Saved entries:
☆ ☆ ☆ ☆

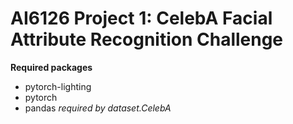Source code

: # AI6126 Project 1: CelebA Facial Attribute Recognition Challenge


**Required packages**

* pytorch-lighting
* pytorch
* pandas *required by dataset.CelebA*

☆ ☆ ☆ ☆

:: EXERCISE OBJECTIVE ::
Reproduce each entry exactly as given; no pictures, please.

:: ANSWER SECTION ::
Source code

: # AI6126 Project 1: CelebA Facial Attribute Recognition Challenge


**Required packages**

* pytorch-lighting
* pytorch
* pandas *required by dataset.CelebA*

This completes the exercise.